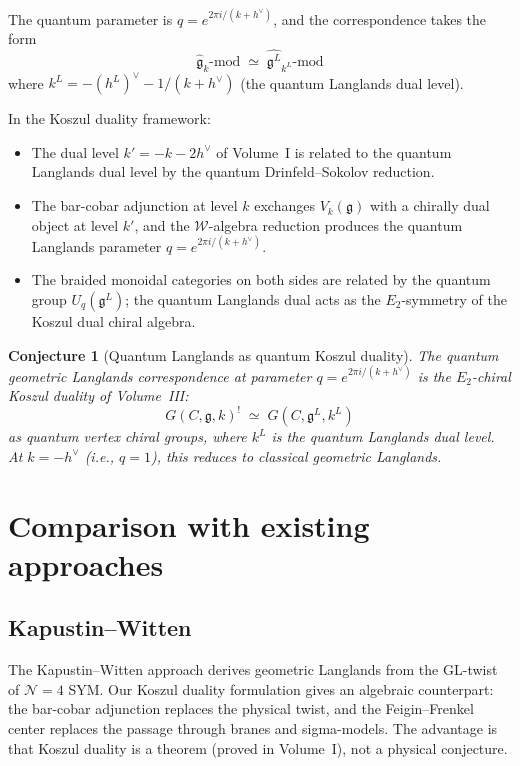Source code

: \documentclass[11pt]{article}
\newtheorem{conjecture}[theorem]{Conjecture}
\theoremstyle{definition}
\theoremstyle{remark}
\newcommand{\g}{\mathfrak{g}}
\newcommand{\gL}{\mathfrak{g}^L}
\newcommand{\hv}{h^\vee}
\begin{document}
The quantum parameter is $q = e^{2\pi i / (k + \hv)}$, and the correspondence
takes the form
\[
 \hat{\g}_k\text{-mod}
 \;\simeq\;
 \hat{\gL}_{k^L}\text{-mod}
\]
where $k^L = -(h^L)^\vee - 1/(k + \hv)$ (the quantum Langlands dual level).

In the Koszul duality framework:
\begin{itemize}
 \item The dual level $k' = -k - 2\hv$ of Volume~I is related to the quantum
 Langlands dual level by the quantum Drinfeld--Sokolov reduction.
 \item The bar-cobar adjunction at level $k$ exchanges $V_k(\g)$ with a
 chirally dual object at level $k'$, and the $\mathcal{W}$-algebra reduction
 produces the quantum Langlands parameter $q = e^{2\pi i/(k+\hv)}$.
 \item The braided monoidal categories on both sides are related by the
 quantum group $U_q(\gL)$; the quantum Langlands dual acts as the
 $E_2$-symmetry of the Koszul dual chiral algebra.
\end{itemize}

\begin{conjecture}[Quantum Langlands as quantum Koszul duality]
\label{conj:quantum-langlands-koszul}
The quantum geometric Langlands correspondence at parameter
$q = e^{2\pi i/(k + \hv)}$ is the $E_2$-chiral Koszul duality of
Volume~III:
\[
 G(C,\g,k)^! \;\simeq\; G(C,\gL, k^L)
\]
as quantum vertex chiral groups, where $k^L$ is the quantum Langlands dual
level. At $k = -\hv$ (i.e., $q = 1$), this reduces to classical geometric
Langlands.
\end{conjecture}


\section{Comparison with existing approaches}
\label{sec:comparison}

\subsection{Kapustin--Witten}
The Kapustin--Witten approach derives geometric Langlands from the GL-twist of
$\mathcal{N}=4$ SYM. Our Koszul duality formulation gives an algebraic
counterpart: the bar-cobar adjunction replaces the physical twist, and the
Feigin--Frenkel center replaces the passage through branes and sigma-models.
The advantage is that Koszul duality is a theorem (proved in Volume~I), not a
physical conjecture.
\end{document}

────────────────

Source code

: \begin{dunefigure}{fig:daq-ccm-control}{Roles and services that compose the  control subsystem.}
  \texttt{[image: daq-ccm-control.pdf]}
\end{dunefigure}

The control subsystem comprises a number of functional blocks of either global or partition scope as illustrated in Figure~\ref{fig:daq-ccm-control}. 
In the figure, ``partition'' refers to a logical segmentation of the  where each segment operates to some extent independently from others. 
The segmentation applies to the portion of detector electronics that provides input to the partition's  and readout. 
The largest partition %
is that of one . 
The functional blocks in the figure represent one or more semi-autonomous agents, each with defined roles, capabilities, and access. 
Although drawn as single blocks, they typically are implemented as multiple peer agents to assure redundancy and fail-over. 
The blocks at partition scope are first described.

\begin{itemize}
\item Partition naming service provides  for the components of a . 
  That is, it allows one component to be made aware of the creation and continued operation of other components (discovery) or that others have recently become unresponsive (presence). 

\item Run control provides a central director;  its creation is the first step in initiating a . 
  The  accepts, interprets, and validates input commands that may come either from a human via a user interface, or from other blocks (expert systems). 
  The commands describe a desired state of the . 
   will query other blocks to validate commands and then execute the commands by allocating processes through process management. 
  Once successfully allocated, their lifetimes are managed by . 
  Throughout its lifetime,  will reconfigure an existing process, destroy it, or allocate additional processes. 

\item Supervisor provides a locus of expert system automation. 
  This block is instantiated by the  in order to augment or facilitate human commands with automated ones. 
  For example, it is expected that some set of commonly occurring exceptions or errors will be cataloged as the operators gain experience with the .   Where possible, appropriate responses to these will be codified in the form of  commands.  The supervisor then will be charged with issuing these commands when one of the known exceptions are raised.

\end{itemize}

────────────────

> _Exercise instructions_: The answer must be every line of the data that contains the word "subsystem".

> _Response area_:
: \begin{dunefigure}{fig:daq-ccm-control}{Roles and services that compose the  control subsystem.}
The control subsystem comprises a number of functional blocks of either global or partition scope as illustrated in Figure~\ref{fig:daq-ccm-control}. 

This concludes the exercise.